[Start of section]

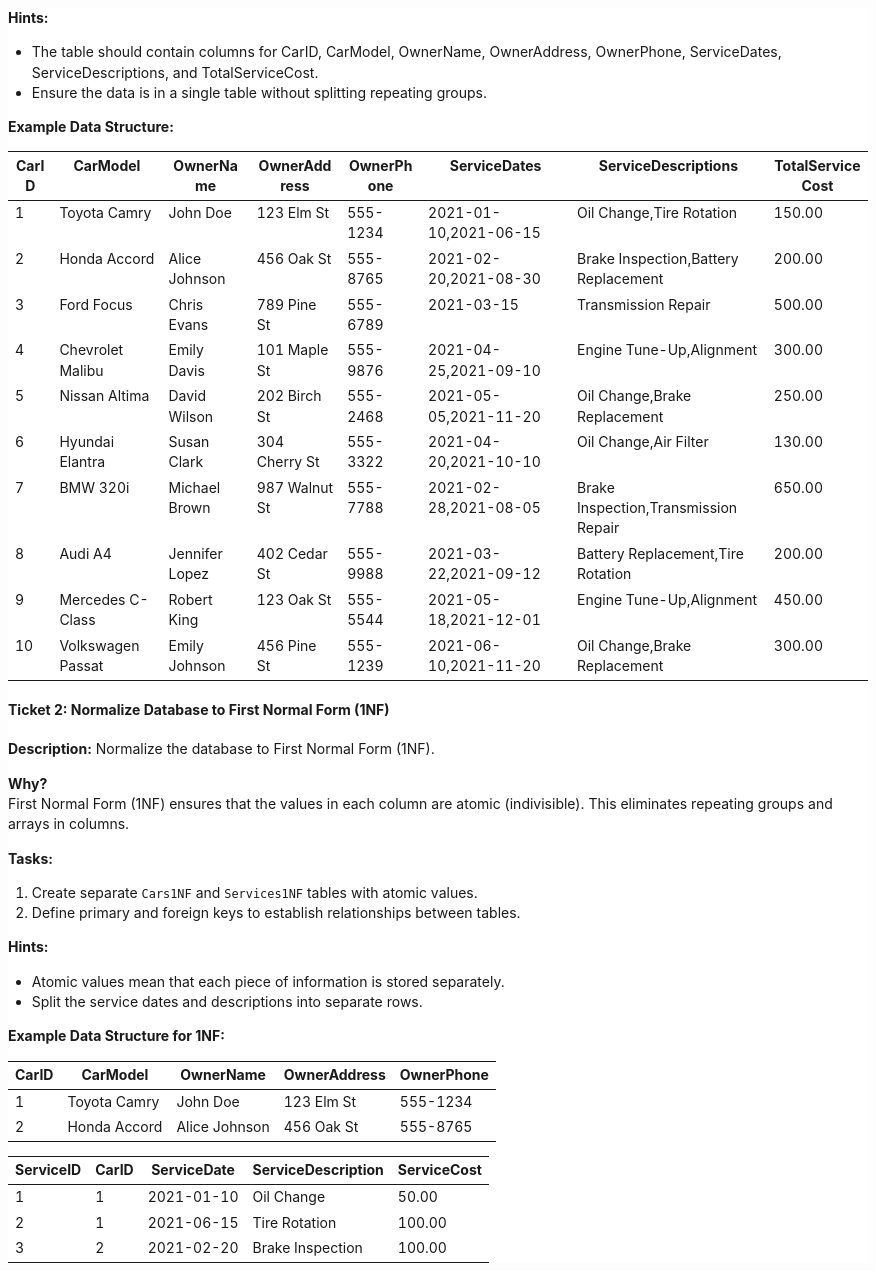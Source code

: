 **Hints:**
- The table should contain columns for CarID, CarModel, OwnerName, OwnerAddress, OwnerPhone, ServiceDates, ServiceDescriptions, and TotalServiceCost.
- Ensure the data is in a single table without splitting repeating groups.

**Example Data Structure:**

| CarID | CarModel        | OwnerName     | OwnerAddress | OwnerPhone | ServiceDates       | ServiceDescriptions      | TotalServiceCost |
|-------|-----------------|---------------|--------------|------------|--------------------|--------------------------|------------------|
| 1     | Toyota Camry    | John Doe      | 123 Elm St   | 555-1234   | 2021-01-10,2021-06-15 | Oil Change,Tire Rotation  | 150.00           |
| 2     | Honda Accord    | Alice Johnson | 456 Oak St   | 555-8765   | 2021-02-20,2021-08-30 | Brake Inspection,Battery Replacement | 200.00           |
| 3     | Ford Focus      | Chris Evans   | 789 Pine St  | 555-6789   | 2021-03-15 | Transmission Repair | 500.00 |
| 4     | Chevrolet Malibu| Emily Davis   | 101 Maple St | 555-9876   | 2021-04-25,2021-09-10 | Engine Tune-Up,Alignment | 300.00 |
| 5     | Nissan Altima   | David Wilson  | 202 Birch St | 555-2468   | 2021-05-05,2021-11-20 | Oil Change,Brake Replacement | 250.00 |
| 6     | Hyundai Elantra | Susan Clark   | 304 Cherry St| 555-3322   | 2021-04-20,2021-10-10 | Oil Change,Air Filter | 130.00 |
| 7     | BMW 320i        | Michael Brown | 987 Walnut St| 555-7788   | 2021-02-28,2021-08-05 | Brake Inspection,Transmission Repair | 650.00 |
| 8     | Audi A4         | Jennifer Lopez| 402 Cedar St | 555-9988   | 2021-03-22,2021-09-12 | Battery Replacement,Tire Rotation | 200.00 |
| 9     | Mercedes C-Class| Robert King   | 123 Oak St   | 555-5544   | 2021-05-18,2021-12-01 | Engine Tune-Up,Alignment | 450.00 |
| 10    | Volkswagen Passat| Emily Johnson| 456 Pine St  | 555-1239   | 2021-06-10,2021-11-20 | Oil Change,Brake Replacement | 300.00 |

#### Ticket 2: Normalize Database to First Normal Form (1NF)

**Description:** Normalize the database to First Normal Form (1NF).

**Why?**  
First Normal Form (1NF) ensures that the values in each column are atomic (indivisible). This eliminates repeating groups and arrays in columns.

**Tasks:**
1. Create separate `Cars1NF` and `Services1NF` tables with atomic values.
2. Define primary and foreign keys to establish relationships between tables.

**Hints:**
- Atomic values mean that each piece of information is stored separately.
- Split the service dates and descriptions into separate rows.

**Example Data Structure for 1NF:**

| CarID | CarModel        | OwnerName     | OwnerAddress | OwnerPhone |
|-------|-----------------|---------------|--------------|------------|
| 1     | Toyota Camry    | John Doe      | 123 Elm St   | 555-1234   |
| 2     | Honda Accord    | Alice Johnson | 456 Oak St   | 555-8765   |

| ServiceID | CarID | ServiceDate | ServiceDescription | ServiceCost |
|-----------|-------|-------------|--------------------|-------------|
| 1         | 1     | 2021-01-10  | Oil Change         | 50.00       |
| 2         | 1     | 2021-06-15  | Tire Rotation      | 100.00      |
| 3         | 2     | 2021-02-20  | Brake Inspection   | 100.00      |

[End of section]

**PROBLEM:** Within the listing above, give again exactly every line from the line with "Filter | 130.00 |" through the line with "Repair | 650.00 |", both included, and no other line.

**EXERCISE RESULT:**
| 6     | Hyundai Elantra | Susan Clark   | 304 Cherry St| 555-3322   | 2021-04-20,2021-10-10 | Oil Change,Air Filter | 130.00 |
| 7     | BMW 320i        | Michael Brown | 987 Walnut St| 555-7788   | 2021-02-28,2021-08-05 | Brake Inspection,Transmission Repair | 650.00 |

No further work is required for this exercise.